Panic thumped through her, the hole began to widen, the fall began to gather speed. But this was just a dream!

“Perhaps we should continue this later.” He said.

“Oh no. Oh no you don’t! I deserve some sort of explanation. I want my lawyer, I want my husband and I want my kids!”

“I can’t speak as to the whereabouts of your lawyer, but my dear girl, your family…they’re all dead. I’m sorry. You really don’t remember?”

Now:

Sometimes the destiny we think was written for others suddenly appears on our page -the ink still wet with stardust. I cannot, or will not, remember that day, and in so many ways I hope I never do.

Still there is a part of me that grieves, for the absence of the memory, for being gone from my family, missing from the moment the sky fell and sent us scattering like leaves. All I have is the report, someone else’s account of what happened to them, to us, that day. It is no longer my story, I am only a character, a part played in the pages describing the scene.

I’ve read the story, written by a stranger. They showed me the papers, the headlines, the news that made it clear to California. But no matter how many times my eyes converge with the page, or how hard I strain to see, I cannot find myself there. The family too, seems vacant to me, a mere group of strangers. Victims of an unfortunate event. Like they were lives led by people far away, hit by some tsunami or storm. I am sad for them and send my prayers -for what? For life after death.

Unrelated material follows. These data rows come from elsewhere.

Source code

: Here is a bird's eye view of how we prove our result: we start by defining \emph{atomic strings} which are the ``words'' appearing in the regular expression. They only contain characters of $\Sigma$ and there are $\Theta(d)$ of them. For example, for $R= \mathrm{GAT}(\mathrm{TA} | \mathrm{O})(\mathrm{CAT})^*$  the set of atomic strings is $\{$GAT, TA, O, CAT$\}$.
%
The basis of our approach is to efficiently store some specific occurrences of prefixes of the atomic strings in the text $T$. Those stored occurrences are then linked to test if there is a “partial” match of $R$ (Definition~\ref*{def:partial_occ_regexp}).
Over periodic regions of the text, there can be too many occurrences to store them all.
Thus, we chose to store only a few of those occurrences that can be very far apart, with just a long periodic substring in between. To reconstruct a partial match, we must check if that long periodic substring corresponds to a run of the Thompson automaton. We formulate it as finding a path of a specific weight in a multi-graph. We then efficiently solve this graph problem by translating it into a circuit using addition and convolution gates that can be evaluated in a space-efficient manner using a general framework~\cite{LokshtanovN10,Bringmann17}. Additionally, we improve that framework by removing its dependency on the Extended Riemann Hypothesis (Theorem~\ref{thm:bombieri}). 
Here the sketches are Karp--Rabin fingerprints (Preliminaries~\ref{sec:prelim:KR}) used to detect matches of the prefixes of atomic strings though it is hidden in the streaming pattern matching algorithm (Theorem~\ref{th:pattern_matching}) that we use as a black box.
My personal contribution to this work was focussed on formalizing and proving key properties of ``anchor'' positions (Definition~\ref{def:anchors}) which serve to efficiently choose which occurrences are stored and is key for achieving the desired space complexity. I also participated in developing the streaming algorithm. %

But they were not my family. I refuse to believe it. To believe, you may not have to see, but doesn’t one have to feel? No my family, my four kids and him, have merely sailed away. They packed their bags when I’d finally lost my mind, wandered too far away to find. They live out West now, somewhere in the country perhaps. Where fields of wishes grow untamed and wild, and the days are promising and bright, and the sky is as big as the endless sea. This is what I choose to believe.